Challenges in Combinational Oncology Studies

Abstract

The majority of effective systemic therapies in oncology are based on combinations of two or more drugs. The clinical benefits of combination over single-agent therapy may derive from enhanced cytotoxicity, abrogation of drug resistance or modulation of the tumour microenvironment. Previously, combinational oncology drug development focused on cytotoxic agents, which were selected on the basis of non-overlapping mechanisms of action and resistance, and preclinical evidence of synergy. Advances in basic science and drug discovery have led a shift towards the development of molecularly targeted agents that are combined with either cytotoxic chemotherapy or other targeted agents.

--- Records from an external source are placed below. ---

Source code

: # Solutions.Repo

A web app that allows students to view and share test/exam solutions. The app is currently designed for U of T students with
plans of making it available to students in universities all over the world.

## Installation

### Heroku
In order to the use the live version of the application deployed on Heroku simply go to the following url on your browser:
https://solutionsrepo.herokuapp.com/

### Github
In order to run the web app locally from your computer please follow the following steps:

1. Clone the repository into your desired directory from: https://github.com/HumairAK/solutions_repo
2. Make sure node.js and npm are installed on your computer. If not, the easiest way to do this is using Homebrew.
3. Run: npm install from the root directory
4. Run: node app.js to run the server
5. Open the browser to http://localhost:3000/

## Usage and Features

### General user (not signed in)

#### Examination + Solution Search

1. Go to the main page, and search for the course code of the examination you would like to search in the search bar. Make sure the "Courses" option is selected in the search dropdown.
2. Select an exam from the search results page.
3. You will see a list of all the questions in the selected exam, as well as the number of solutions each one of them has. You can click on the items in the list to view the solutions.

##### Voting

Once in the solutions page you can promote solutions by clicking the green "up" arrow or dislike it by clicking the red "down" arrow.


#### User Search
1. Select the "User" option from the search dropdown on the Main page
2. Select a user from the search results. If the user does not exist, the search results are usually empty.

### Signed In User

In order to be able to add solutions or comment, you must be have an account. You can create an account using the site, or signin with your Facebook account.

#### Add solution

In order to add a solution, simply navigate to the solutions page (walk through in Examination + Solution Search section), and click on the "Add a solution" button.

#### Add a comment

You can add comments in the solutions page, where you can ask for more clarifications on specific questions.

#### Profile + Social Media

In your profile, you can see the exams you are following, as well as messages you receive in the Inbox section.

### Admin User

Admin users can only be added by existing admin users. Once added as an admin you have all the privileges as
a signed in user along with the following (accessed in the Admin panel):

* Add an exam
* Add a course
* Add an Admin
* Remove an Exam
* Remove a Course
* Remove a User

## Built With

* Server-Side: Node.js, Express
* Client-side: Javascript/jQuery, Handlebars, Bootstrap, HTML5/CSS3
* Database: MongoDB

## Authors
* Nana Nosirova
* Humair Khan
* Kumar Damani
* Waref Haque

The development of a novel drug combination presents significant scientific and regulatory challenges and requires integration of preclinical, clinical and correlative science to guide a series of go/no go decisions. Given the large number of potential drug combinations, the use of preclinical models that can identify the most promising combinations to advance to clinical testing is advocated. The majority of new combinations involve targeted agents for which an understanding of the mechanisms of efficacy and resistance, together with the validation of biomarkers predictive of response, will aid decision making at all stages of clinical development. This paper looks at the biological rationales and preclinical data that support combinational drug development and discusses the application of alternative trial designs, which may be necessary for successful development of combinational regimens, particularly those incorporating targeted agents.